▸ **Work required**
For every line in the records that has the word "results", make a copy.

START Working data

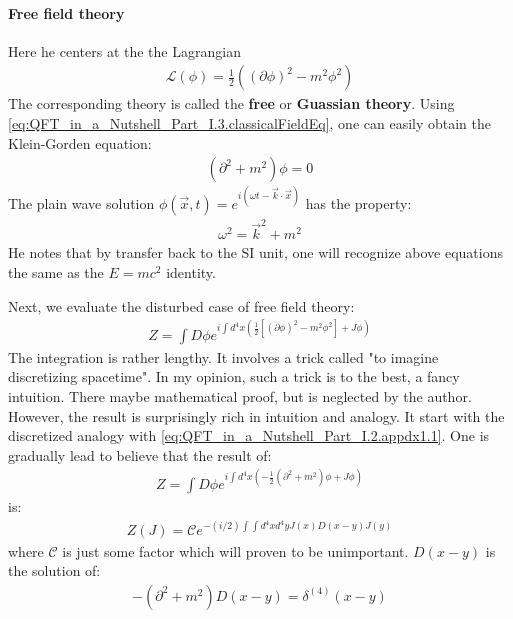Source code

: \documentclass{book}
\numberwithin{equation}{subsection} %
\theoremstyle{definition}
\begin{document}
\paragraph{Free field theory}

Here he centers at the the Lagrangian
\begin{align}
    \mathcal{L}(\phi)=\frac{1}{2}\left( (\partial\phi)^2-m^2\phi^2\right)
\end{align}
The corresponding theory is called the \textbf{free} or 
\textbf{Guassian theory}. Using 
\ref{eq:QFT_in_a_Nutshell_Part_I.3.classicalFieldEq}, one can easily
obtain the Klein-Gorden equation:
\begin{align}
    (\partial^2+m^2)\phi=0
\end{align}
The plain wave solution 
    $\phi(\vec{x},t)=e^{i(\omega t-\vec{k}\cdot\vec{x})}$ 
has the property:
\begin{align}
    \omega^2=\vec{k}^2+m^2
\end{align}
He notes that by transfer back to the SI unit, one will
recognize above equations the same as the $E=mc^2$ identity.

Next, we evaluate the disturbed case of free field theory:
\begin{align}
    Z = \int D\phi e^{i\int d^4x \left( \frac{1}{2} 
        [(\partial\phi)^2-m^2\phi^2]+J\phi \right)
        }
\end{align}
The integration is rather lengthy. It involves a trick called
"to imagine discretizing spacetime". In my opinion, such a trick
is to the best, a fancy intuition. There maybe mathematical proof,
but is neglected by the author. However, the result is surprisingly
rich in intuition and analogy. It start with the discretized
analogy with \eqref{eq:QFT_in_a_Nutshell_Part_I.2.appdx1.1}. One
is gradually lead to believe that the result of:
\begin{align}
    Z = \int D\phi e^{ i\int d^4x 
        \left(-\frac{1}{2}(\partial^2+m^2)\phi+J\phi \right)}
\end{align}
is:
\begin{align}
    \label{eq:QFT_in_a_Nutshell_Part_I.3.3}
    Z(J) = \mathcal{C}e^{-(i/2) \int\int d^4xd^4y J(x)D(x-y)J(y)}
\end{align}
where $\mathcal{C}$ is just some factor which will proven to be
unimportant. $D(x-y)$ is the solution of:
\begin{align}
    \label{eq:QFT_in_a_Nutshell_Part_I.3.2}
    -(\partial^2+m^2)D(x-y)=\delta^{(4)}(x-y)
\end{align}
\end{document}

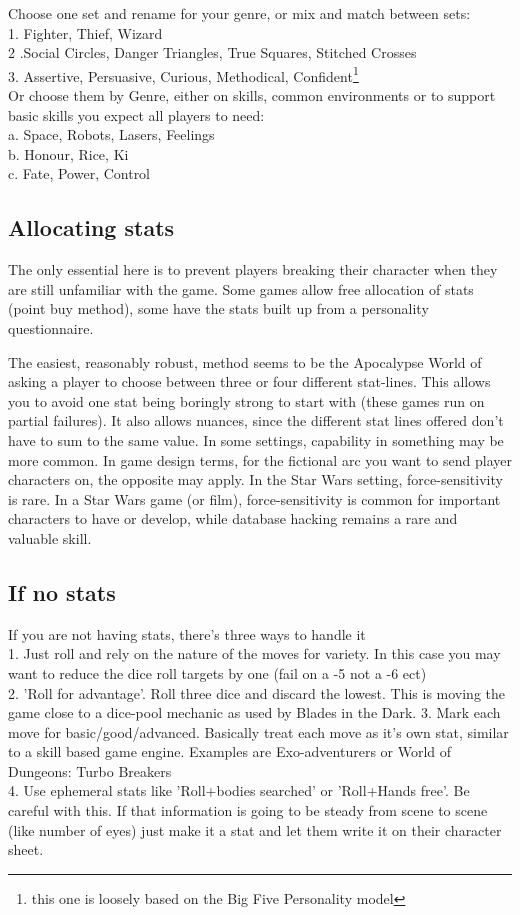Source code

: \documentclass{tufte-handout}
\begin{document}
Choose one set and rename for your genre, or mix and match between sets:\\
1. Fighter, Thief, Wizard\\
2 .Social Circles, Danger Triangles, True Squares, Stitched Crosses \\
3. Assertive, Persuasive, Curious, Methodical, Confident\footnote{this one is loosely based on the Big Five Personality model}\\

Or choose them by Genre, either on skills, common environments or to support basic skills you expect all players to need:\\ 
a. Space, Robots, Lasers,  Feelings\\
b. Honour, Rice, Ki\\
c. Fate, Power, Control \\

\subsection{Allocating stats}

The only essential here is to prevent players breaking their character when they are still unfamiliar with the game. Some games allow free allocation of stats (point buy method), some have the stats built up from a personality questionnaire.

The easiest, reasonably robust, method seems to be the Apocalypse World of asking a player to choose between three or four different stat-lines. This allows you to avoid one stat being boringly strong to start with (these games run on partial failures). It also allows nuances, since the different stat lines offered don't have to sum to the same value. In some settings, capability in something may be more common. In game design terms, for the fictional arc you want to send player characters on, the opposite may apply. In the Star Wars setting, force-sensitivity is rare. In a Star Wars game (or film), force-sensitivity is common for important characters to have or develop, while database hacking remains a rare and valuable skill. 


\subsection{If no stats}
If you are not having stats, there's three ways to  handle it\\
1. Just roll and rely on the nature of the moves for variety. In this case you may want to reduce the dice roll targets by one (fail on a -5 not a -6 ect)\\
2. 'Roll for advantage'. Roll three dice and discard the lowest. This is moving the game close to a dice-pool mechanic as used by Blades in the Dark.
3. Mark each move for basic/good/advanced. Basically treat each move as it's own stat, similar to a skill based game engine. Examples are Exo-adventurers or World of Dungeons: Turbo Breakers\\
4. Use ephemeral stats like 'Roll+bodies searched' or 'Roll+Hands free'. Be careful with this. If that information is going to be steady from scene to scene (like number of eyes) just make it a stat and let them write it on their character sheet.
\end{document}
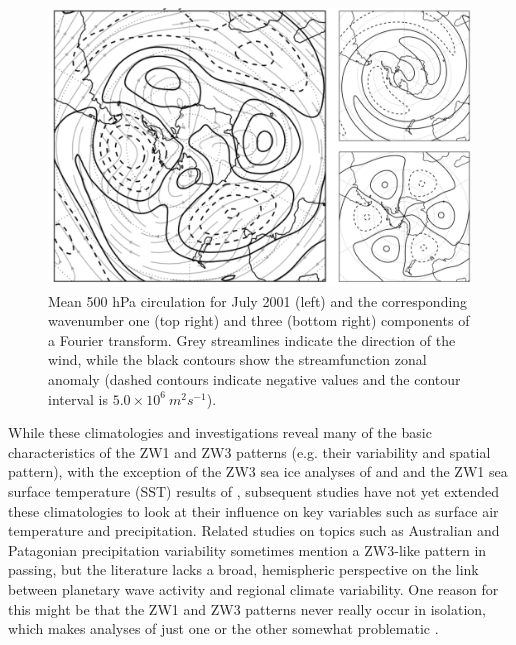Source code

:\begin{figure}
\begin{center}
\includegraphics[width=0.7\columnwidth]{figures/zonalwaves/zw_example.png}
\caption[Mean 500 hPa circulation for July 2001 and the corresponding wavenumber one and three components of a Fourier transform]{\label{fig:zw_example}
Mean 500 hPa circulation for July 2001 (left) and the corresponding wavenumber one (top right) and three (bottom right) components of a Fourier transform. Grey streamlines indicate the direction of the wind, while the black contours show the streamfunction zonal anomaly (dashed contours indicate negative values and the contour interval is $5.0 \times 10^6 \: m^2 s^{-1}$).%
}
\end{center}
\end{figure}


While these climatologies and investigations reveal many of the basic characteristics of the ZW1 and ZW3 patterns (e.g. their variability and spatial pattern), with the exception of the ZW3 sea ice analyses of \citet{Raphael2007} and \citet{Yuan2008} and the ZW1 sea surface temperature (SST) results of \citet{Hobbs2007}, subsequent studies have not yet extended these climatologies to look at their influence on key variables such as surface air temperature and precipitation. Related studies on topics such as Australian \citep{Frederiksen2014} and Patagonian \citep{Garreaud2013} precipitation variability sometimes mention a ZW3-like pattern in passing, but the literature lacks a broad, hemispheric perspective on the link between planetary wave activity and regional climate variability. One reason for this might be that the ZW1 and ZW3 patterns never really occur in isolation, which makes analyses of just one or the other somewhat problematic \citep{Hobbs2010}.

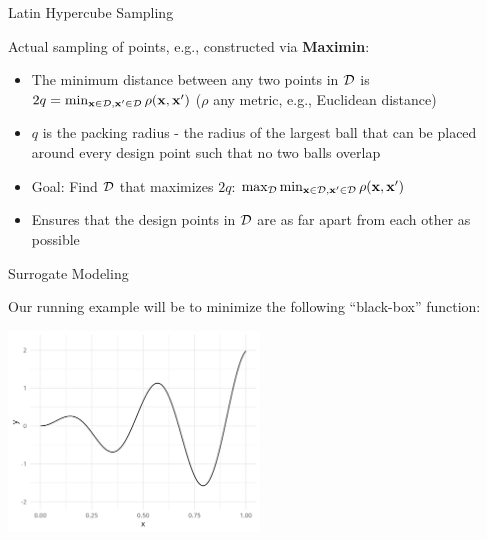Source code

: \documentclass[11pt,compress,t,notes=noshow, xcolor=table]{beamer}
\begin{document}
\begin{frame}{Latin Hypercube Sampling}

Actual sampling of points, e.g., constructed via \textbf{Maximin}:\\
\begin{itemize}
\item The minimum distance between any two points in $\mathcal{D}$ is $2q = \min_{\mathbf{x} \in \mathcal{D}, \mathbf{x}' \in \mathcal{D}} \rho(\mathbf{x}, \mathbf{x}')$ ($\rho$ any metric, e.g., Euclidean distance)
\item $q$ is the packing radius - the radius of the largest ball that can be placed around every design point such that no two balls overlap
\item Goal: Find $\mathcal{D}$ that maximizes $2q$: $\max_{\mathcal{D}} \min_{\mathbf{x} \in \mathcal{D}, \mathbf{x}' \in \mathcal{D}} \rho(\mathbf{x}, \mathbf{x}')$
\item Ensures that the design points in $\mathcal{D}$ are as far apart from each other as possible
\end{itemize}

\end{frame}

\begin{frame}{Surrogate Modeling}

Our running example will be to minimize the following \enquote{black-box} function:

\begin{center}
  \includegraphics[width = 0.5\textwidth]{figure_man/loop_0.png}
\end{center}

\end{frame}
\end{document}
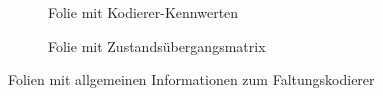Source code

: \begin{figure}[th]
	\centering
	\begin{subfigure}{0.48\textwidth}
		\centering
		\caption{Folie mit Kodierer-Kennwerten}
		\label{abb:folie_kodierer_kennwerte}
	\end{subfigure}
	\quad %
	\begin{subfigure}{0.48\textwidth}
		\centering
		\caption{Folie mit Zustandsübergangsmatrix}
		\label{abb:folie_zustandsübergangsmatrix}
	\end{subfigure}
	\caption{Folien mit allgemeinen Informationen zum Faltungskodierer}
	\label{abb:folie_allg_info_kodierer}
\end{figure}
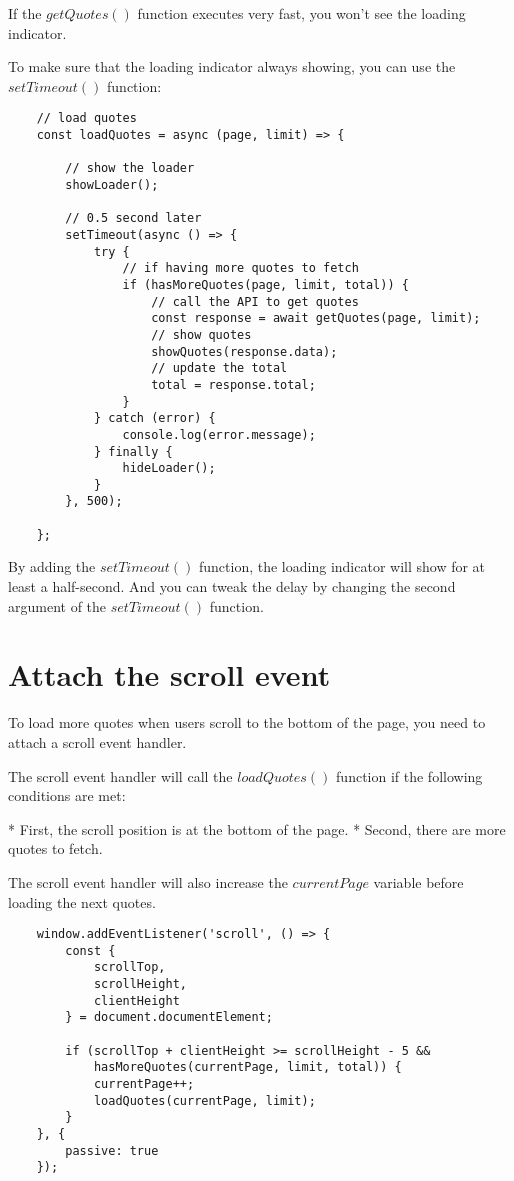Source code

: \documentclass[11pt]{article}
\begin{document}
If the $getQuotes()$ function executes very fast,
you won't see the loading indicator.

To make sure that the loading indicator always showing,
you can use the $setTimeout()$ function:

\begin{lstlisting}
    // load quotes
    const loadQuotes = async (page, limit) => {

        // show the loader
        showLoader();

        // 0.5 second later
        setTimeout(async () => {
            try {
                // if having more quotes to fetch
                if (hasMoreQuotes(page, limit, total)) {
                    // call the API to get quotes
                    const response = await getQuotes(page, limit);
                    // show quotes
                    showQuotes(response.data);
                    // update the total
                    total = response.total;
                }
            } catch (error) {
                console.log(error.message);
            } finally {
                hideLoader();
            }
        }, 500);

    };
\end{lstlisting}

By adding the $setTimeout()$ function, the loading indicator will
show for at least a half-second. And you can tweak the delay by
changing the second argument of the $setTimeout()$ function.

\section*{Attach the scroll event}

To load more quotes when users scroll to the bottom of the page,
you need to attach a scroll event handler.

The scroll event handler will call the $loadQuotes()$ function
if the following conditions are met:

* First, the scroll position is at the bottom of the page.
* Second, there are more quotes to fetch.

The scroll event handler will also increase the $currentPage$
variable before loading the next quotes.

\begin{lstlisting}
    window.addEventListener('scroll', () => {
        const {
            scrollTop,
            scrollHeight,
            clientHeight
        } = document.documentElement;

        if (scrollTop + clientHeight >= scrollHeight - 5 &&
            hasMoreQuotes(currentPage, limit, total)) {
            currentPage++;
            loadQuotes(currentPage, limit);
        }
    }, {
        passive: true
    });
\end{lstlisting}
\end{document}
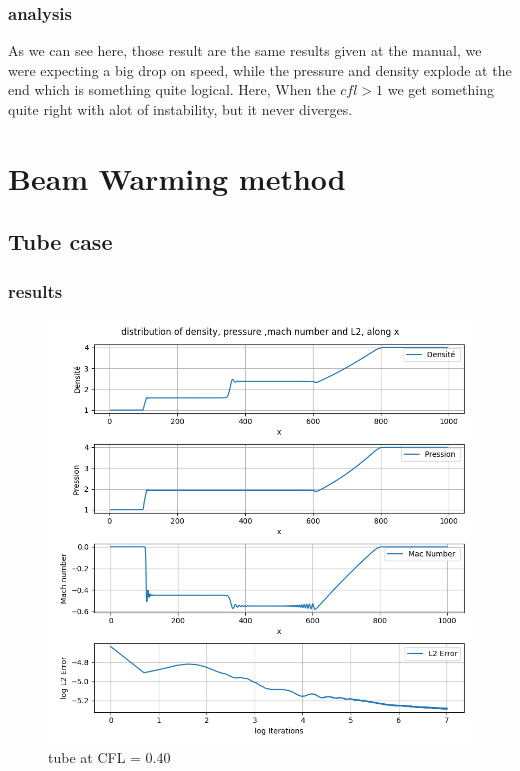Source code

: \documentclass[12pt]{article}
\begin{document}
\subsubsection{analysis}
As we can see here, those result are the same results given at the manual, we were expecting a big drop on speed, while the pressure and density explode at the end
which is something quite logical. Here, When the $cfl>1$ we get something quite right with alot of instability, but it never diverges. 

\section{Beam Warming method}

\subsection{Tube case}

\subsubsection{results}

\begin{figure}[H] %
    \centering
    \includegraphics[width=\textwidth,height=\textheight,keepaspectratio]{PLOTS/Tube_Beam_CFL040.png}
    \caption{tube at CFL = 0.40}
    \label{fig:your_label}
\end{figure}
\end{document}
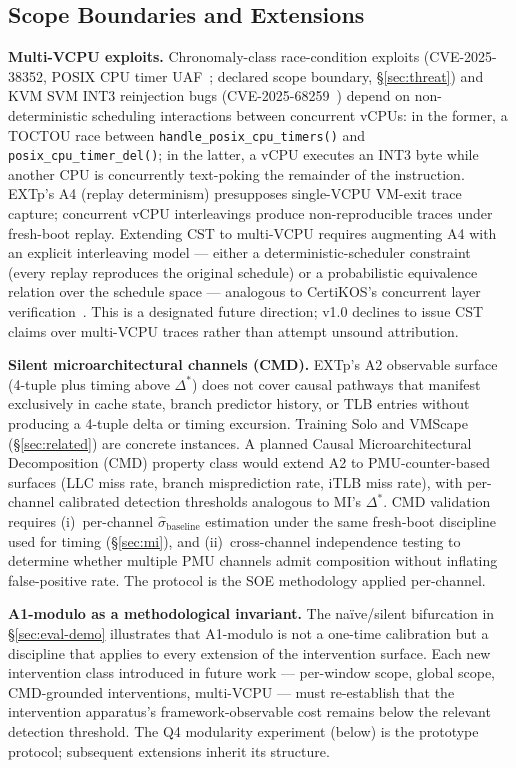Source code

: \documentclass[conference]{IEEEtran}
\newcommand{\sigbase}{\hat{\sigma}_\text{baseline}}
\newcommand{\Dstar}{\Delta^{*}}
\begin{document}
\subsection{Scope Boundaries and Extensions}\label{sec:discussion-scope}

\textbf{Multi-VCPU exploits.} Chronomaly-class race-condition
exploits (CVE-2025-38352, POSIX CPU timer
UAF~\cite{linuxkernel2025chronomaly}; declared scope boundary,
\S\ref{sec:threat}) and KVM SVM INT3 reinjection bugs
(CVE-2025-68259~\cite{linuxkernel2025int3reinject}) depend on
non-deterministic scheduling interactions between concurrent vCPUs:
in the former, a TOCTOU race between
\texttt{handle\_posix\_cpu\_timers()} and
\texttt{posix\_cpu\_timer\_del()}; in the latter, a vCPU executes
an INT3 byte while another CPU is concurrently text-poking the
remainder of the instruction. EXTp's A4 (replay determinism)
presupposes single-VCPU VM-exit trace capture; concurrent vCPU
interleavings produce non-reproducible traces under fresh-boot
replay. Extending CST to multi-VCPU requires augmenting A4 with an
explicit interleaving model --- either a deterministic-scheduler
constraint (every replay reproduces the original schedule) or a
probabilistic equivalence relation over the schedule space ---
analogous to CertiKOS's concurrent layer
verification~\cite{gu2016certikos}. This is a designated future
direction; v1.0 declines to issue CST claims over multi-VCPU
traces rather than attempt unsound attribution.

\textbf{Silent microarchitectural channels (CMD).} EXTp's A2
observable surface (4-tuple plus timing above $\Dstar$) does not
cover causal pathways that manifest exclusively in cache state,
branch predictor history, or TLB entries without producing a
4-tuple delta or timing excursion. Training Solo and VMScape
(\S\ref{sec:related}) are concrete instances. A planned
Causal Microarchitectural Decomposition (CMD) property class
would extend A2 to PMU-counter-based surfaces (LLC miss rate, branch
misprediction rate, iTLB miss rate), with per-channel calibrated
detection thresholds analogous to MI's $\Dstar$. CMD validation
requires (i)~per-channel $\sigbase$ estimation under the same
fresh-boot discipline used for timing (\S\ref{sec:mi}), and
(ii)~cross-channel independence testing to determine whether
multiple PMU channels admit composition without inflating
false-positive rate. The protocol is the SOE methodology applied
per-channel.

\textbf{A1-modulo as a methodological invariant.} The
naïve/silent bifurcation in \S\ref{sec:eval-demo} illustrates that
A1-modulo is not a one-time calibration but a discipline that
applies to every extension of the intervention surface. Each new
intervention class introduced in future work --- per-window scope,
global scope, CMD-grounded interventions, multi-VCPU --- must
re-establish that the intervention apparatus's framework-observable
cost remains below the relevant detection threshold. The Q4
modularity experiment (below) is the prototype protocol; subsequent
extensions inherit its structure.
\end{document}
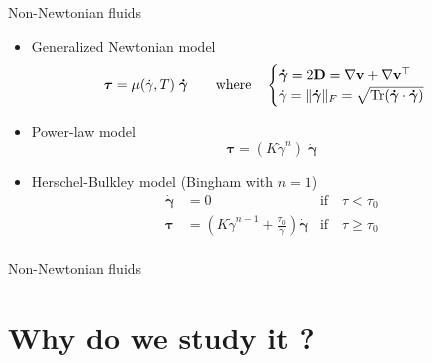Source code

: \documentclass{beamer}  %
\newcommand{\vv}{\mathbf{v}}
\newcommand{\gam}{\boldsymbol{\dot \gamma}}
\begin{document}
\begin{frame}{Non-Newtonian fluids}
    \begin{itemize}
        \item Generalized Newtonian model
        \begin{equation*}
            \boldsymbol{\tau} = \mu(\dot \gamma, T) \;\boldsymbol{\dot \gamma} \qquad \text{where} \quad
            \begin{cases}
                \gam = 2 \mathbf{D} = \nabla \vv + \nabla \vv^\top\\
                \dot \gamma = \|\boldsymbol{\dot \gamma}\|_F = \sqrt{\Tr(\boldsymbol{\dot \gamma} \cdot \boldsymbol{\dot \gamma})}
            \end{cases}
        \end{equation*}
        \pause
        \item Power-law model
        \begin{equation*}
            \boldsymbol\tau = (K \dot \gamma^n) \; \gam
        \end{equation*}
        \pause
        \item Herschel-Bulkley model (Bingham with $n=1$)
        \begin{align*}
            \gam &= 0 & \text{if} \quad \tau < \tau_0\\
            \boldsymbol\tau &= \left(K \dot \gamma^{n-1} + \frac{\tau_0}{\dot \gamma}\right) \gam & \text{if} \quad \tau \geq \tau_0\\
        \end{align*}
    \end{itemize}    
\end{frame}

\begin{frame}{Non-Newtonian fluids}
    \begin{figure}
        \centering
        
    \end{figure}
\end{frame}


\section{Why do we study it ?}
\end{document}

END Working data

▸ **Expected output**
While these climatologies and investigations reveal many of the basic characteristics of the ZW1 and ZW3 patterns (e.g. their variability and spatial pattern), with the exception of the ZW3 sea ice analyses of \citet{Raphael2007} and \citet{Yuan2008} and the ZW1 sea surface temperature (SST) results of \citet{Hobbs2007}, subsequent studies have not yet extended these climatologies to look at their influence on key variables such as surface air temperature and precipitation. Related studies on topics such as Australian \citep{Frederiksen2014} and Patagonian \citep{Garreaud2013} precipitation variability sometimes mention a ZW3-like pattern in passing, but the literature lacks a broad, hemispheric perspective on the link between planetary wave activity and regional climate variability. One reason for this might be that the ZW1 and ZW3 patterns never really occur in isolation, which makes analyses of just one or the other somewhat problematic \citep{Hobbs2010}.
As we can see here, those result are the same results given at the manual, we were expecting a big drop on speed, while the pressure and density explode at the end
\subsubsection{results}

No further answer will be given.